E eu ali, engripado, preocupado, com dor de cabeça e a garganta arranhando, tal qual Lancelote, parti na empreitada em busca da santa chave perdida.

Isso é só pra provar que, por mais que você esteja fodido, as coisas ainda podem piorar. Sempre. É como aquele caboclo que perdeu a namorada, está arrasado, sem vontade de trabalhar, de comer, sequer de viver, e, para coroar tudo isso, teima em buscar a música mais dor de cotovelo que existe na face da Terra e colocá-la para tocar em alto e bom tom, que é pra poder afundar de vez na fossa, chorar copiosamente sua perda e arrebentar com tudo de vez.

Mas tergiverso.

E lá fui eu, passo a passo, literalmente escaneando a calçada, o meio-fio, a mata adjacente.

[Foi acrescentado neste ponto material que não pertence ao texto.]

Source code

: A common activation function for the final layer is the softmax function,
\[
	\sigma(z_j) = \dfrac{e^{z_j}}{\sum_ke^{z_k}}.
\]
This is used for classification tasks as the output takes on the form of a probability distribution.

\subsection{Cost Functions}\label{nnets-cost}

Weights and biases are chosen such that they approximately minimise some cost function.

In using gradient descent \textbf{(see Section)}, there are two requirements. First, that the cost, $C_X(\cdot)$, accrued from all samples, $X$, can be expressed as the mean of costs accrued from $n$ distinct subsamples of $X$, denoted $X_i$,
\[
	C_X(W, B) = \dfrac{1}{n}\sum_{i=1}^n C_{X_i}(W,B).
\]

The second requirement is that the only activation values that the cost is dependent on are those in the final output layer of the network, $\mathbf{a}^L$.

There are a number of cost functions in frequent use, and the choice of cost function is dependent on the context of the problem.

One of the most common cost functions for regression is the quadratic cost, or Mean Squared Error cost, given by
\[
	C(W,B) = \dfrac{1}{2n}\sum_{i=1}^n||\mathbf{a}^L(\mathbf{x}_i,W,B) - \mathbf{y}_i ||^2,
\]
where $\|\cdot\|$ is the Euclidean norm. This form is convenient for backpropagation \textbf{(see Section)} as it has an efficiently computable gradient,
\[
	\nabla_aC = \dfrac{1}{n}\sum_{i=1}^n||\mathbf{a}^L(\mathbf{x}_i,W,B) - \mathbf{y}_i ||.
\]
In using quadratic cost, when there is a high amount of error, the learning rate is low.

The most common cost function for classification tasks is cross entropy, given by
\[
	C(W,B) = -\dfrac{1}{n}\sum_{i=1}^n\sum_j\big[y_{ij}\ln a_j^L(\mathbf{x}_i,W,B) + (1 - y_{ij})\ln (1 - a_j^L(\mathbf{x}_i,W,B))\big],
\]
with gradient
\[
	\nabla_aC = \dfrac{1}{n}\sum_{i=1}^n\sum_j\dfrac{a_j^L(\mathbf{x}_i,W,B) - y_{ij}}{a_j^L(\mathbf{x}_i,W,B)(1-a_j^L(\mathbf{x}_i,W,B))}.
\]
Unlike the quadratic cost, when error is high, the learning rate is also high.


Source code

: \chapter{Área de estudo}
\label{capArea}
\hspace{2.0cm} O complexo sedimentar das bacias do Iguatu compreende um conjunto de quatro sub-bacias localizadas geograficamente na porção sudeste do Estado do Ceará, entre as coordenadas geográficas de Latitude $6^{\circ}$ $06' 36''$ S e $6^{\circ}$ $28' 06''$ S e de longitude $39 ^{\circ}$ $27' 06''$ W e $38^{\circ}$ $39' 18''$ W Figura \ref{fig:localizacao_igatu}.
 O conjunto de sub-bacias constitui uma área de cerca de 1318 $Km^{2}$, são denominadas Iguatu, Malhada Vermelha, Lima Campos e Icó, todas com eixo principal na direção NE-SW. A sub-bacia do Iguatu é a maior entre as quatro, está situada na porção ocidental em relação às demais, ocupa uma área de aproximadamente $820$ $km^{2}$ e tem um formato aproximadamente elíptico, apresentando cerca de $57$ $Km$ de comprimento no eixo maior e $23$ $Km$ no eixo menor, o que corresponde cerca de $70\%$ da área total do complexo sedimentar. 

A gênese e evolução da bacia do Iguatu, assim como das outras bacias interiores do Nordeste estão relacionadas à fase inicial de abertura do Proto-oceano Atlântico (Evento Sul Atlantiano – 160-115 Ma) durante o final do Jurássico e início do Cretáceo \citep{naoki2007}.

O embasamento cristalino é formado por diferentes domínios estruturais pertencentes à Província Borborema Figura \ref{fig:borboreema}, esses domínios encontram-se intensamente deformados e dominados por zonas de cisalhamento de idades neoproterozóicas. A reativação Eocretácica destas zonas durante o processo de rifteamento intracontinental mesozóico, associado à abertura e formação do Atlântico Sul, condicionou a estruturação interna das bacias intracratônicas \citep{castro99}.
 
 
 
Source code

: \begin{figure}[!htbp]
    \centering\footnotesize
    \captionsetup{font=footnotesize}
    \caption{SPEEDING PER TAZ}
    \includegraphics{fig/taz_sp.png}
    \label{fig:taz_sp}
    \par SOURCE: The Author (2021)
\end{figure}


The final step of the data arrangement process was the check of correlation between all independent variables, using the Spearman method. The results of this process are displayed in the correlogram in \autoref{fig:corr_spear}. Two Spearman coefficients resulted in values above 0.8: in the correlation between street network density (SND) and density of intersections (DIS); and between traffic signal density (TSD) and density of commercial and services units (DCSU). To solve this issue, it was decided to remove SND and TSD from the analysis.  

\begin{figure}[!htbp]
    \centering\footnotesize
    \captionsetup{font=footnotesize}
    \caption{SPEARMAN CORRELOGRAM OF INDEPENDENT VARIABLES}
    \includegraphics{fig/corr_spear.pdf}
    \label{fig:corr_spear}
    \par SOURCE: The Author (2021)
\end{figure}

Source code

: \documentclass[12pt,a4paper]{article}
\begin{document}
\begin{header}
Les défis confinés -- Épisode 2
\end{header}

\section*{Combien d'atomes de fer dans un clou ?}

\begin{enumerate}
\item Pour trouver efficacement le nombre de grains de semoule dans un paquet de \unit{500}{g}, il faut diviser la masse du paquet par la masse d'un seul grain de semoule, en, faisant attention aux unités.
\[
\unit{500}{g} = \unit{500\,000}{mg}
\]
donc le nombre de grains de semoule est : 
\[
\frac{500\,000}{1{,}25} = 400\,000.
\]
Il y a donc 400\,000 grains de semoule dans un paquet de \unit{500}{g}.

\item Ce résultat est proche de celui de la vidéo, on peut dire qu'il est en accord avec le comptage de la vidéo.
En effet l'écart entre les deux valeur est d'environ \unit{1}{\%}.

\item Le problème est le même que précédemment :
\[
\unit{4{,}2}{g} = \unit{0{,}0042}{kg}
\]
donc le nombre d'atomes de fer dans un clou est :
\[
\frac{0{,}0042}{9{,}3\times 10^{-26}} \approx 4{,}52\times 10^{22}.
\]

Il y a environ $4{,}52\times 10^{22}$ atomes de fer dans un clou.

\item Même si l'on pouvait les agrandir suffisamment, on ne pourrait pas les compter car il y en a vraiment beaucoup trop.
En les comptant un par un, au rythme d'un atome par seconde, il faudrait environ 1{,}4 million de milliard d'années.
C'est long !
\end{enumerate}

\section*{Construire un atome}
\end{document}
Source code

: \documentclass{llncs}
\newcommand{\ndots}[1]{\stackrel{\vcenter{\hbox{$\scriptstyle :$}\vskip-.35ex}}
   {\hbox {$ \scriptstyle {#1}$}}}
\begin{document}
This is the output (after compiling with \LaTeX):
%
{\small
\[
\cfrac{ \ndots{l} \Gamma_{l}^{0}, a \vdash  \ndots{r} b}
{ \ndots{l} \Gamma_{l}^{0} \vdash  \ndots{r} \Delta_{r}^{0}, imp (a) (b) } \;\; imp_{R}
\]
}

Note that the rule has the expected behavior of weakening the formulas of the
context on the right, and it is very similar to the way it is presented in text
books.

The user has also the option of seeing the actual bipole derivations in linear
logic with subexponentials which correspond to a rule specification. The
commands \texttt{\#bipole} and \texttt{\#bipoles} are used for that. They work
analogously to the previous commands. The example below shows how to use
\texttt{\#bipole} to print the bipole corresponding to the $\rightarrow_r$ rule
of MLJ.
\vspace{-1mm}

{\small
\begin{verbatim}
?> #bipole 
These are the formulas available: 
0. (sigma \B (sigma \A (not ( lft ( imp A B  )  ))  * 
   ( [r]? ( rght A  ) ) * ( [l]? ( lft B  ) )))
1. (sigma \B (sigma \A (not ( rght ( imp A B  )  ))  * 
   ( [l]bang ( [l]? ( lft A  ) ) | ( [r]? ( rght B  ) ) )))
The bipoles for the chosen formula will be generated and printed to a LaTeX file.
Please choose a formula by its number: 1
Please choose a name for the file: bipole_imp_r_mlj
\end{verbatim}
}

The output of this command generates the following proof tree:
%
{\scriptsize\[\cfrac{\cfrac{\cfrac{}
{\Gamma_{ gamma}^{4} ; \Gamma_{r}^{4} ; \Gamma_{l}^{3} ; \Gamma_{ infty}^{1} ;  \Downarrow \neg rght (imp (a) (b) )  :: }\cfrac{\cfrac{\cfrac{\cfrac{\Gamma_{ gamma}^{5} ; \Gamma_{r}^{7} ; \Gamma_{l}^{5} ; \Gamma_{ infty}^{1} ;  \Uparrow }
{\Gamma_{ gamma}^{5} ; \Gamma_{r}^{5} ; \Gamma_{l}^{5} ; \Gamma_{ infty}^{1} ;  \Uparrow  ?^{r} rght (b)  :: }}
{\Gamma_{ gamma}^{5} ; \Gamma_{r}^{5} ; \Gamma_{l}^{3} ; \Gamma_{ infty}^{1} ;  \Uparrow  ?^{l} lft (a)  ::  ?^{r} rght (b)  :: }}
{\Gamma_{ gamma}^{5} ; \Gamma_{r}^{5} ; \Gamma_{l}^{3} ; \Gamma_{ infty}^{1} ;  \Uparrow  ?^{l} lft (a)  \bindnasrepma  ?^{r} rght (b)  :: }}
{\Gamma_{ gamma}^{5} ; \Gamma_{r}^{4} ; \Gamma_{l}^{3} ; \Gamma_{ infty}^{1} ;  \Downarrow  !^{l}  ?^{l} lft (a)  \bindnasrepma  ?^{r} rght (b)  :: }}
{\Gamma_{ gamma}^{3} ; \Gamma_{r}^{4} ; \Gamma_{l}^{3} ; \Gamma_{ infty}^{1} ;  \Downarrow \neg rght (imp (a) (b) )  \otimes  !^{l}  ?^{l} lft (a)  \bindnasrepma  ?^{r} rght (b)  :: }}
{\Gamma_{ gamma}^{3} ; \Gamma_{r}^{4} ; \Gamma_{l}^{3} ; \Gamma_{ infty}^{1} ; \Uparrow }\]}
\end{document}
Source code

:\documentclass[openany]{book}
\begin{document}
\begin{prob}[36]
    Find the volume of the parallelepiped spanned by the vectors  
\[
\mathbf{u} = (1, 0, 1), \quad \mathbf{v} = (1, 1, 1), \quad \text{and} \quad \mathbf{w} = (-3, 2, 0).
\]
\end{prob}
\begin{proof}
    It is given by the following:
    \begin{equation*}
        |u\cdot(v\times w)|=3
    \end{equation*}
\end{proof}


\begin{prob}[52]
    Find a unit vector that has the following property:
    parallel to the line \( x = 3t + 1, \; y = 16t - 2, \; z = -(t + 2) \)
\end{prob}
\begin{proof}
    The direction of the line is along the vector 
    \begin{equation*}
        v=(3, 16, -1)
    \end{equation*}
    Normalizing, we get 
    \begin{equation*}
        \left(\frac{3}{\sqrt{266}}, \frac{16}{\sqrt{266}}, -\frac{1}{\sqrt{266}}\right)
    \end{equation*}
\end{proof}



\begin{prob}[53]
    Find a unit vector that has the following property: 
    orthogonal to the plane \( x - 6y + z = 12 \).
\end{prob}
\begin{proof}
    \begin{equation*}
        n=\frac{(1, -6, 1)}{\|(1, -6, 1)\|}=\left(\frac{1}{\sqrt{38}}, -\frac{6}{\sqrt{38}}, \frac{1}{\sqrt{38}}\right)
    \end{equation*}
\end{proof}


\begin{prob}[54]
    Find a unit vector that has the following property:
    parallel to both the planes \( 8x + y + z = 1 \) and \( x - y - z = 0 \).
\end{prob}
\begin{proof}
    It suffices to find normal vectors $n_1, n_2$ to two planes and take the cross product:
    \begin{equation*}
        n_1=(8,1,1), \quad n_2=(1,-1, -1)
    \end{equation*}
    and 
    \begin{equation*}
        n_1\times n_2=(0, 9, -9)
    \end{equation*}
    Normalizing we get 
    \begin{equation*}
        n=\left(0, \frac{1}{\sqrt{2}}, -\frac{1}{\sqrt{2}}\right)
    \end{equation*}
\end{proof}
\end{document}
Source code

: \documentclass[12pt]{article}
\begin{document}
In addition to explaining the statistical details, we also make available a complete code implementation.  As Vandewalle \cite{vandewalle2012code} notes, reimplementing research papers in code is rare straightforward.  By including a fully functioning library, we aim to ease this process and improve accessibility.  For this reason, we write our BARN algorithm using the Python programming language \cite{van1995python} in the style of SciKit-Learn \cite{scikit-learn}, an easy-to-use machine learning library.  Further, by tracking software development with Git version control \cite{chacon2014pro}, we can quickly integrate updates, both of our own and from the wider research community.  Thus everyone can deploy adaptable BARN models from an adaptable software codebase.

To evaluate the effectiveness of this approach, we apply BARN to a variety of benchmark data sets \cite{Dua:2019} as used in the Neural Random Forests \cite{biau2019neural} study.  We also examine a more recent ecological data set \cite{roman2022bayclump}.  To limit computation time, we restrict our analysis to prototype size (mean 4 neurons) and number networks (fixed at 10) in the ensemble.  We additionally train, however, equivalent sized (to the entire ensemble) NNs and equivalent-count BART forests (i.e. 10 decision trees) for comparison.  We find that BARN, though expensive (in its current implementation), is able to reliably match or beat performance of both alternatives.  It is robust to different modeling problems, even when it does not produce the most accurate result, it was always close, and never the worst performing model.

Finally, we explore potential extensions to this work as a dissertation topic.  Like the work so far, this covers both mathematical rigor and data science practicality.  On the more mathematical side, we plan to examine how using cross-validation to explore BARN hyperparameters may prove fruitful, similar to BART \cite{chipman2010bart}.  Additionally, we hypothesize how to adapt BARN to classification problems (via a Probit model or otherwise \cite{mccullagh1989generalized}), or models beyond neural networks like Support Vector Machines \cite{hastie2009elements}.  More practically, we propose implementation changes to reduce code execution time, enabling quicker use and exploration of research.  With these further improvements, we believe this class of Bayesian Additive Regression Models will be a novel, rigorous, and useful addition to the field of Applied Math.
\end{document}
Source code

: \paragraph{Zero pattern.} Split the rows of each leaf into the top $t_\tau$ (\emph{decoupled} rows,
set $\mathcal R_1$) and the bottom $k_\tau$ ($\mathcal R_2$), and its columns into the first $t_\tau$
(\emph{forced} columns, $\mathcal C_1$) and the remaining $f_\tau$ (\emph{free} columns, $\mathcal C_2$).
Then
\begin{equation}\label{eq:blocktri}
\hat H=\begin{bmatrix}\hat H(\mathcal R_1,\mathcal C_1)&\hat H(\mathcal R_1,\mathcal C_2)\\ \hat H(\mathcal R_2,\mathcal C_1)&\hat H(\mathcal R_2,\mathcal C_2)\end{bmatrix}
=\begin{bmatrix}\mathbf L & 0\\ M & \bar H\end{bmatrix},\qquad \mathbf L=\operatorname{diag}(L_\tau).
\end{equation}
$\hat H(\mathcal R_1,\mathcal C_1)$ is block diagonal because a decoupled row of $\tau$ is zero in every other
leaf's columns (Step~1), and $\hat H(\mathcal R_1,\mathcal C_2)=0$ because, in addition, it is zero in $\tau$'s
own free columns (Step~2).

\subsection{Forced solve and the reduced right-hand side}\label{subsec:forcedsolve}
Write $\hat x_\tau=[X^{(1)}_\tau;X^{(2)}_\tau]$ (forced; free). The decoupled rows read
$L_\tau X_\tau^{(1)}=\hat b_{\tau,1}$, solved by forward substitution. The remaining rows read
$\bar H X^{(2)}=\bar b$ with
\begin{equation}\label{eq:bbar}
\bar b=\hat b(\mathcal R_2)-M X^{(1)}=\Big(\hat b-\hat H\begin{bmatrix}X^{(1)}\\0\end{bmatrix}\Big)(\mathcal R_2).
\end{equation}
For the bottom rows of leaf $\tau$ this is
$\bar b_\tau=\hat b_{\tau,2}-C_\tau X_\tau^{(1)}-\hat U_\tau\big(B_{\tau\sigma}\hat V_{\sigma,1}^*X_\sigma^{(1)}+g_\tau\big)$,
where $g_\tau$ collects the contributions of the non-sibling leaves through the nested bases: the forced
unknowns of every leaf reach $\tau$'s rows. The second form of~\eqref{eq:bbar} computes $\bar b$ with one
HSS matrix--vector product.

Meu sexto sentido me dizia que essa chave somente poderia ter sido perdida em um de três lugares distintos, que é onde eu faria uma busca com maior acuidade. Mal caminhei cinquenta metros e um caboclo do outro lado da rua, de uma empresa que trabalha com gesso, começou a me chamar, balançando um jogo de chaves ao alto. Não acreditei! Ele me viu procurando alguma coisa e supôs que seriam aquelas chaves. Que sorte!

Atravessei a rua e ele me perguntou se eu estaria procurando algumas chaves, eu lhe disse que sim, ele disse que tinha aquelas ali que tinha encontrado na mesma calçada de caminhada, eu lhe agradeci, dizendo que a Dona Patroa tinha perdido as chaves ainda há pouco, enquanto pegava de sua mão aquele chaveiro vermelho (Péraê, péraê! Vermelho?…), ao que ele disse que não, não era de hoje, mas tinha encontrado aquelas chaves há alguns dias, quando conclui que não, aquela não era nossa chave, então tá, fica assim, paciência, boa sorte aí pra você e tomara que encontre sua chave! A conversa foi mais ou menos essa e só sei que saí de lá sem chave nenhuma. Que azar!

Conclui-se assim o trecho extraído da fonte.